The problem they have with the current system in place is that the U.S.’s monetary policies tend to have a wide, rippling effect on the world economy. Because of this, the Fed‘s decisions, though they may be appropriate for the U.S., may also have negative side effects on the world economy given the dollar’s status as the world reserve currency.
Adding to that, they say the dollar’s recent volatility has been shaking world markets and is threatening global financial stability.

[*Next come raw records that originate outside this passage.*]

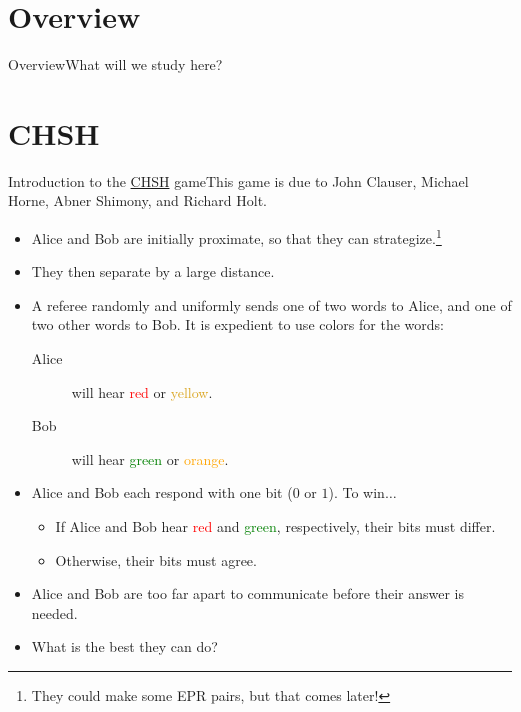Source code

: 
\section*{Overview}

\begin{frame}{Overview}{What will we study here?}
\end{frame}

\section*{CHSH}

{%
\def\Red{Red}\def\Yellow{Goldenrod}\def\Green{green}\def\Orange{orange}%
\def\RD#1{\textcolor{\Red}{#1}}
\def\YL#1{\textcolor{\Yellow}{#1}}
\def\GN#1{\textcolor{\Green}{#1}}
\def\OR#1{\textcolor{\Orange}{#1}}
\begin{frame}{Introduction to the \href{https://en.wikipedia.org/wiki/CHSH_game}{CHSH} game}{This game is due to John Clauser, Michael Horne, Abner Shimony, and Richard Holt.}
    \begin{itemize}[<+->]
        \item Alice and Bob are initially proximate, so that they can strategize.\footnote{They could make some EPR pairs, but that comes later!}
        \item They then separate by a large distance.
        \item A referee randomly and uniformly sends one of two words to Alice, and one of two other words to Bob.  It is expedient to use colors for the words:
        \begin{description}
            \item[Alice] will hear \RD{red} or \YL{yellow}.
            \item[Bob] will hear \GN{green} or \OR{orange}.
        \end{description}
    \item Alice and Bob each respond with one bit ($0$ or $1$).  To win$\ldots$
    \begin{itemize}
        \item If Alice and Bob hear \RD{red} and \GN{green}, respectively, their bits must differ.
        \item Otherwise, their bits must agree.
    \end{itemize}
    \item Alice and Bob are too far apart to communicate before their answer is needed.
    \item What is the best they can do?
    \end{itemize}
\end{frame}%

}
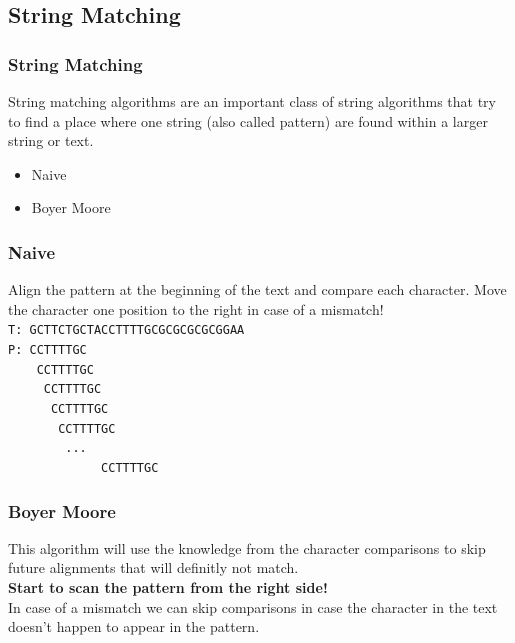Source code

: \subsection{String Matching}

\begin{frame}[fragile] 
  \frametitle{String Matching}
  String matching algorithms are an important class of string algorithms that try
  to find a place where one string (also called pattern) are found within a larger
  string or text.
  \vspace{3mm}
  \begin{itemize}
  \item Naive
  \item Boyer Moore
  \end{itemize}
\end{frame}

\begin{frame}[fragile] 
  \frametitle{Naive}
  Align the pattern at the beginning of the text and compare each character.
  Move the character one position to the right in case of a mismatch!\\
  \vspace{3mm}
  {\small
  \verb|T: GCTTCTGCTACCTTTTGCGCGCGCGCGGAA|\\
  \verb|P: CCTTTTGC|\\
  \verb|    CCTTTTGC|\\
  \verb|     CCTTTTGC|\\
  \verb|      CCTTTTGC|\\
  \verb|       CCTTTTGC|\\
  \verb|        ...|\\
  \verb|             CCTTTTGC|\\
  }
\end{frame}

\begin{frame}[fragile] 
  \frametitle{Boyer Moore}
  This algorithm will use the knowledge from the character comparisons to skip
  future alignments that will definitly not match.\\
  {\bf Start to scan the pattern from the right side!}\\
  In case of a mismatch we can skip comparisons in case the character in the text
  doesn’t happen to appear in the pattern.
\end{frame}

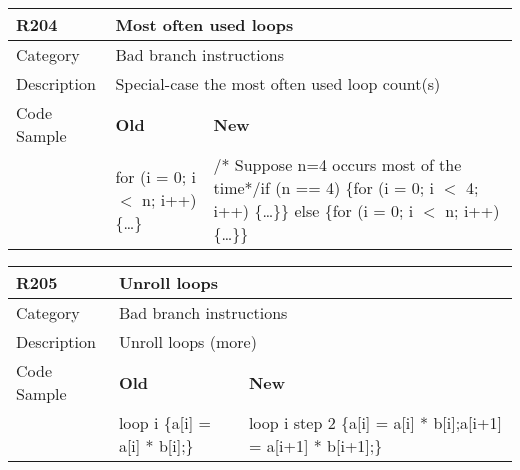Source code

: \begin{tabular}{|p{0.9in}|p{2.0in}|p{2.0in}|} \hline
\textbf{R204}       & \multicolumn{2}{|p{4.0in}|}{\textbf{Most often used loops}} \\ \hline
Category            & \multicolumn{2}{|p{4.0in}|}{Bad branch instructions} \\ \hline
Description         & \multicolumn{2}{|p{4.0in}|}{Special-case the most often used loop count(s)} \\ \hline
Code Sample         & \textbf{Old} & \textbf{New} \\ \hline
                    & for (i = 0; i $<$ n; i++)\newline \{\ldots\}
                    & /* Suppose n=4 occurs most of the time*/\newline if (n == 4) \{\newline   for (i = 0; i $<$ 4; i++) \newline     \{\ldots\}\newline \} else \{\newline   for (i = 0; i $<$ n; i++) \newline     \{\ldots\}\newline \} \\ \hline
\end{tabular}

\begin{tabular}{|p{0.9in}|p{2.0in}|p{2.0in}|} \hline
\textbf{R205}       & \multicolumn{2}{|p{4.0in}|}{\textbf{Unroll loops}} \\ \hline
Category            & \multicolumn{2}{|p{4.0in}|}{Bad branch instructions} \\ \hline
Description         & \multicolumn{2}{|p{4.0in}|}{Unroll loops (more)} \\ \hline
Code Sample         & \textbf{Old} & \textbf{New} \\ \hline
                    & loop i \{\newline   a[i] = a[i] * b[i];\newline \}
                    & loop i step 2 \{\newline   a[i] = a[i] * b[i];\newline   a[i+1] = a[i+1] * b[i+1];\newline \} \\ \hline
\end{tabular}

In the opposing corner, those who are against the gold standard argue that having a new reserve currency under the direction of the IMF won’t change anything. According to those opposed, it doesn’t matter whether currencies are pegged to the dollar or to gold. The act of pegging currencies to a single standard causes individual countries to lose their ability to use independent monetary policies effectively.
So does this proposed gold standard spell the end of the forex world? *Gasp*
Now, now, calm down. Nothing is set in stone yet, so don’t panic. In fact, this global currency debate has been going on and on for years already but nothing has changed. Finance moguls at the IMF and the G20 economic hotshots just can’t seem to reach an agreement and come up with concrete plans of establishing a new reserve standard.
Of course there are some countries, particularly the emerging economies, who aren’t so gung-ho about giving up control over their exchange rates. And then there are other countries who probably wouldn’t be able to diversify their reserves fast enough. It seems that switching to a new reserve standard is far too complicated, if not impossible, that they’d rather stick with the status quo.
For now, as long as the calls for a new reserve standard persist, the U.S. dollar could be under heavy selling pressure. But until the blueprint for a modified standard is laid out, and while the plans are still met with heavy opposition, the current system is likely to stay intact.